The head substrate 21 is positioned and fixed to the support plate 18. That is, as shown in FIG. 4, the droplet discharge head 20 has a through hole 19 formed in the support plate 18 penetrating the discharge head main body 22 from the upper surface 18 a of the plate 18, and the discharge head main body 22 is attached to the support plate 18. It protrudes from the lower surface 18b. The droplet discharge head 20 is supported by the support plate 18 by closely fixing the upper surface 18a of the support plate 18 and the lower surface 21b of the head substrate 21 with the discharge head body 22 protruding from the lower surface 18b of the support plate 18. Fixed. Therefore, the droplet discharge head 20 moves along with the carriage 15 along the + X direction and the −X direction.

  The head substrate 21 has an input terminal 21 c at one end of the upper surface 21 a and outputs a drive waveform signal input to the input terminal 21 c to the ejection head body 22 fixed to the lower surface 21 b of the head substrate 21.

  As shown in FIG. 4, the discharge head body 22 has a nozzle plate 23 on the side facing the substrate S1, and the nozzle plate 23 is referred to as a nozzle forming surface 23a. The nozzle formation surface 23a is disposed substantially parallel to the ejection surface SA when the droplet ejection head 20 faces the substrate S1. The distance between the nozzle forming surface 23a and the discharge surface SA is called a platen gap. The platen gap is, for example, several hundred μm, and is set at a sufficiently short distance, thereby improving the accuracy of the landing position of a droplet D (see FIG. 4) described later.

  As shown in FIG. 2, the nozzle forming surface 23a has i (i is an integer of 2 or more, for example, 180) nozzles N over the entire width in the + X direction. The nozzles N are formed through the nozzle plate 23 along the Z direction, and are arranged at a predetermined pitch along the + X direction. The nozzle plate 23 forms a single nozzle row by the i nozzles N. In this embodiment, the pitch of the nozzles N is referred to as a nozzle pitch Dx. The width from end to end of the nozzle row is referred to as nozzle row width Dw.
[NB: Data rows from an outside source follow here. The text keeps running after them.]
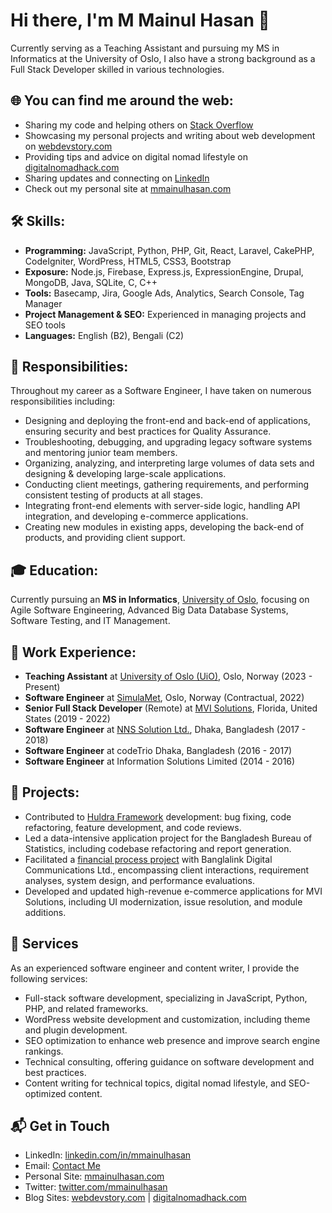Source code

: # Hi there, I'm M Mainul Hasan 👋

Currently serving as a Teaching Assistant and pursuing my MS in Informatics at the University of Oslo, I also have a strong background as a Full Stack Developer skilled in various technologies.

## 🌐 You can find me around the web:

- Sharing my code and helping others on [Stack Overflow](https://stackoverflow.com/users/16927242)
- Showcasing my personal projects and writing about web development on [webdevstory.com](http://www.webdevstory.com)
- Providing tips and advice on digital nomad lifestyle on [digitalnomadhack.com](http://www.digitalnomadhack.com)
- Sharing updates and connecting on [LinkedIn](https://www.linkedin.com/in/mmainulhasandev)
- Check out my personal site at [mmainulhasan.com](http://www.mmainulhasan.com)

## 🛠 Skills:

- **Programming:** JavaScript, Python, PHP, Git, React, Laravel, CakePHP, CodeIgniter, WordPress, HTML5, CSS3, Bootstrap
- **Exposure:** Node.js, Firebase, Express.js, ExpressionEngine, Drupal, MongoDB, Java, SQLite, C, C++
- **Tools:** Basecamp, Jira, Google Ads, Analytics, Search Console, Tag Manager
- **Project Management & SEO:** Experienced in managing projects and SEO tools
- **Languages:** English (B2), Bengali (C2)

## 💼 Responsibilities:

Throughout my career as a Software Engineer, I have taken on numerous responsibilities including:

- Designing and deploying the front-end and back-end of applications, ensuring security and best practices for Quality Assurance.
- Troubleshooting, debugging, and upgrading legacy software systems and mentoring junior team members.
- Organizing, analyzing, and interpreting large volumes of data sets and designing & developing large-scale applications.
- Conducting client meetings, gathering requirements, and performing consistent testing of products at all stages.
- Integrating front-end elements with server-side logic, handling API integration, and developing e-commerce applications.
- Creating new modules in existing apps, developing the back-end of products, and providing client support.

## 🎓 Education:
Currently pursuing an **MS in Informatics**, [University of Oslo](https://www.uio.no/), focusing on Agile Software Engineering, Advanced Big Data Database Systems, Software Testing, and IT Management.

## 💼 Work Experience:

- **Teaching Assistant** at [University of Oslo (UiO)](https://www.uio.no/), Oslo, Norway (2023 - Present)
- **Software Engineer** at [SimulaMet](https://www.simulamet.no), Oslo, Norway (Contractual, 2022)
- **Senior Full Stack Developer** (Remote) at [MVI Solutions](https://www.mvisolutions.com/), Florida, United States (2019 - 2022)
- **Software Engineer** at [NNS Solution Ltd.](http://nns-solution.net/), Dhaka, Bangladesh (2017 - 2018)
- **Software Engineer** at codeTrio Dhaka, Bangladesh (2016 - 2017)
- **Software Engineer** at Information Solutions Limited (2014 - 2016)

## 📂 Projects:

- Contributed to [Huldra Framework](https://github.com/simula/huldra) development: bug fixing, code refactoring, feature development, and code reviews.
- Led a data-intensive application project for the Bangladesh Bureau of Statistics, including codebase refactoring and report generation.
- Facilitated a [financial process project](https://nns-solution.net/portfolio/banglalink) with Banglalink Digital Communications Ltd., encompassing client interactions, requirement analyses, system design, and performance evaluations.
- Developed and updated high-revenue e-commerce applications for MVI Solutions, including UI modernization, issue resolution, and module additions.


## 💼 Services

As an experienced software engineer and content writer, I provide the following services:

- Full-stack software development, specializing in JavaScript, Python, PHP, and related frameworks.
- WordPress website development and customization, including theme and plugin development.
- SEO optimization to enhance web presence and improve search engine rankings.
- Technical consulting, offering guidance on software development and best practices.
- Content writing for technical topics, digital nomad lifestyle, and SEO-optimized content.

## 📬 Get in Touch

- LinkedIn: [linkedin.com/in/mmainulhasan](https://www.linkedin.com/in/mmainulhasandev)
- Email: [Contact Me](https://www.mmainulhasan.com/contact-me/)
- Personal Site: [mmainulhasan.com](https://www.mmainulhasan.com)
- Twitter: [twitter.com/mmainulhasan](https://twitter.com/mmainulhasandev)
- Blog Sites: [webdevstory.com](https://www.webdevstory.com) | [digitalnomadhack.com](https://www.digitalnomadhack.com)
  In FIG. 4, the droplet discharge head 20 has a cavity 26, a vibration plate 27, and a piezoelectric element PZ above each nozzle N. Each cavity 26 is connected to a common ink tank 14, receives ink Ik from the ink tank 14, and supplies the ink Ik to the nozzle N. The vibration plate 27 vibrates the meniscus of the nozzle N in accordance with the expansion and contraction of the volume of the cavity 26 by vibrating the region facing each cavity 26 in the Z direction. When each piezoelectric element PZ receives a predetermined drive waveform signal, each piezoelectric element PZ contracts and expands in the Z direction to vibrate each region of the diaphragm 27 in the Z direction. Each cavity 26 ejects from the nozzle N a part of the ink Ik to be stored as a droplet D having a predetermined weight when the diaphragm 27 vibrates in the Z direction.

  The ejected droplets D land on the position on the ejection surface SA of the substrate S1 facing the nozzle N, that is, the target point T0. Then, the droplet D landed on the target point T0 moves in the + Y direction by the main scanning of the substrate S1.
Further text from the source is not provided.